Когда прозвенел звонок и все выбежали в коридор, она почему-то осталась на месте. И я не решился встать. Мне было приятно сидеть рядом со Светкой. И хотелось сделать для нее что-нибудь хорошее. Видно, Светка испытывала то же самое и, покопавшись в кармашке, вынула крохотную, в пол-ладошки книжечку, протянула мне.
— Хочешь посмотреть?
— Ага! — обрадованно сказал я и взял книжечку. Это был маленький календарик. На его корочке красовалось изящное каменное здание с колоннами и было напечатано крупно «Ленинград. 1940», а в середине на страничках расписаны дни каждого месяца.
— Папин, — тихо сказала Светка. — Это все, что у меня от него осталось.
— А где твой папа?
— Погиб. — Возле Светкиных губ появились складочки.
— А мама?
— Мама умерла, когда я была еще совсем маленькой.
Я хотел утешить ее: ничего, мол, как-нибудь, у меня вон тоже папку убили, а мама болеет, война всем наделала горя, надо крепиться, но тут в класс влетел Петька Сорокин и с криком «Тили-тили тесто — жених и невеста!» подскочил ко мне, выхватил календарик и побежал по проходу к доске.
Светка сперва онемела. Только глядела на Петьку испуганно да глотала ртом воздух, а потом заревела:
— Отдай сейчас же! Отдай!
Я махнул прямо по партам, догнал Петьку, сбил с ног, и мы сцепились. Не знаю, чем бы все кончилось, если бы не подоспел самый старший и сильный в нашем классе детдомовец Толька Силяев — мой защитник и опекун.
— Что?! На Леньку Медведя? — закричал он и отвесил Петьке увесистый подзатыльник.
Когда я с книжечкой в руке вернулся на место, Светка плакала навзрыд.
— Ну чего ревешь! — буркнул я, и Светка вдруг уткнулась в мое плечо и затихла.
В этот день я не оставлял ее одну до конца занятий.
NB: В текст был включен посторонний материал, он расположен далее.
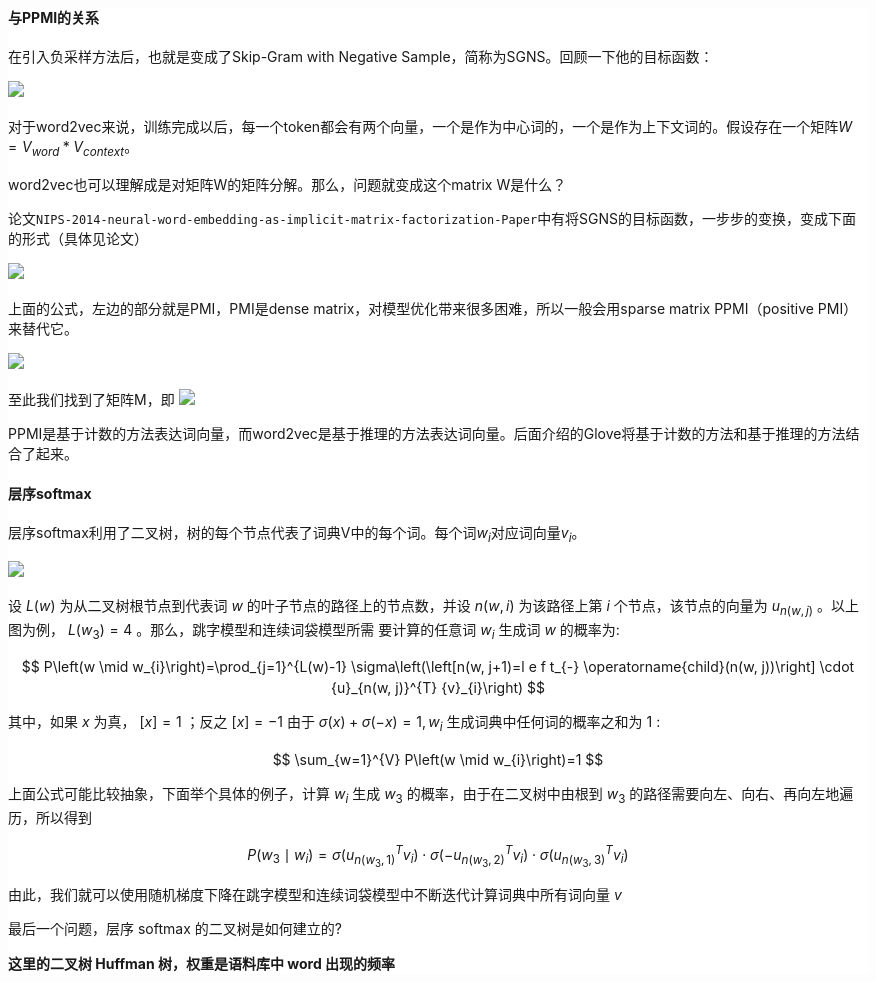 #### 与PPMI的关系
在引入负采样方法后，也就是变成了Skip-Gram with Negative Sample，简称为SGNS。回顾一下他的目标函数：

![](https://cdn.jsdelivr.net/gh/vllbc/img4blog//image/Pasted%20image%2020220830151507.png)

对于word2vec来说，训练完成以后，每一个token都会有两个向量，一个是作为中心词的，一个是作为上下文词的。假设存在一个矩阵$W=V_{word}*V_{context}$。

word2vec也可以理解成是对矩阵W的矩阵分解。那么，问题就变成这个matrix W是什么？

论文`NIPS-2014-neural-word-embedding-as-implicit-matrix-factorization-Paper`中有将SGNS的目标函数，一步步的变换，变成下面的形式（具体见论文）

![](https://cdn.jsdelivr.net/gh/vllbc/img4blog//image/Pasted%20image%2020220830151740.png)

上面的公式，左边的部分就是PMI，PMI是dense matrix，对模型优化带来很多困难，所以一般会用sparse matrix PPMI（positive PMI）来替代它。

![](https://cdn.jsdelivr.net/gh/vllbc/img4blog//image/Pasted%20image%2020220830151833.png)

至此我们找到了矩阵M，即
![](https://cdn.jsdelivr.net/gh/vllbc/img4blog//image/Pasted%20image%2020220830152021.png)

PPMI是基于计数的方法表达词向量，而word2vec是基于推理的方法表达词向量。后面介绍的Glove将基于计数的方法和基于推理的方法结合了起来。
#### 层序softmax

层序softmax利用了二叉树，树的每个节点代表了词典V中的每个词。每个词$w_i$对应词向量$v_i$。

![](https://cdn.jsdelivr.net/gh/vllbc/img4blog//image/softmax.png)

设 $L(w)$ 为从二叉树根节点到代表词 $w$ 的叶子节点的路径上的节点数，并设 $n(w, i)$ 为该路径上第 $i$ 个节点，该节点的向量为 ${u}_{n(w, j)}$ 。以上图为例， $L\left(w_{3}\right)=4$ 。那么，跳字模型和连续词袋模型所需 要计算的任意词 $w_{i}$ 生成词 $w$ 的概率为:

$$
P\left(w \mid w_{i}\right)=\prod_{j=1}^{L(w)-1} \sigma\left(\left[n(w, j+1)=l e f t_{-} \operatorname{child}(n(w, j))\right] \cdot {u}_{n(w, j)}^{T} {v}_{i}\right)
$$

其中，如果 $x$ 为真， $[x]=1$ ；反之 $[x]=-1$
由于 $\sigma(x)+\sigma(-x)=1, w_{i}$ 生成词典中任何词的概率之和为 1 :

$$
\sum_{w=1}^{V} P\left(w \mid w_{i}\right)=1
$$

上面公式可能比较抽象，下面举个具体的例子，计算 $w_{i}$ 生成 $w_{3}$ 的概率，由于在二叉树中由根到 $w_{3}$ 的路径需要向左、向右、再向左地遍历，所以得到

$$
P\left(w_{3} \mid w_{i}\right)=\sigma\left({u}_{n\left(w_{3}, 1\right)}^{T} {v}_{i}\right) \cdot \sigma\left(-{u}_{n\left(w_{3}, 2\right)}^{T} {v}_{i}\right) \cdot \sigma\left({u}_{n\left(w_{3}, 3\right)}^{T} {v}_{i}\right)
$$

由此，我们就可以使用随机梯度下降在跳字模型和连续词袋模型中不断迭代计算词典中所有词向量 ${v}$

最后一个问题，层序 softmax 的二叉树是如何建立的?

**这里的二叉树 Huffman 树，权重是语料库中 word 出现的频率**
А после уроков первым вылетел на улицу, спрятался за тополем и стал ждать.
Детдомовские девчонки вышли на крыльцо одинаковые в своих «фезеушных» ботинках, грубых бумажных чулках и казенных фуфайках, но Светка все равно выделялась — на ней была синяя беретка. На всех красные, а на ней почему-то синяя.
Сейчас-то я знаю, что вышла простая случайность. Попалась такая во время раздачи именно ей. Но в то же время мне почудился в этом особенный смысл. Синий цвет так шел к ее белым косичкам!
— Светка — синяя беретка! — прошептал я и рассмеялся.
Всю ночь мне снился один сон.
Будто рвутся снаряды, гудят сирены, рушатся здания, а мимо них мчится грузовик, который уносит нас со Светкой из этого ада. Навстречу выскакивают немцы, размахивают гранатами, и Светка закрывает глаза руками, плачет. Но я вскидываю автомат, и немцы валятся мешками на дорогу, как в том кино, которое недавно показывали в клубе.
Утром, когда я проснулся, с тоскою подумал: вдруг сегодня в школу придет Степка Хромкин и тогда нас со Светкой рассадят.
И Степка пришел. И занял свое прежнее место, согнав Светку. Она не сопротивлялась и до начала уроков простояла в проходе. А потом пришла Татьяна Борисовна и велела Степке перейти к Ваньке Бурындину и Федьке Сазонову — у них самая широкая парта и можно разместиться втроем, — а Светку посадила снова со мной.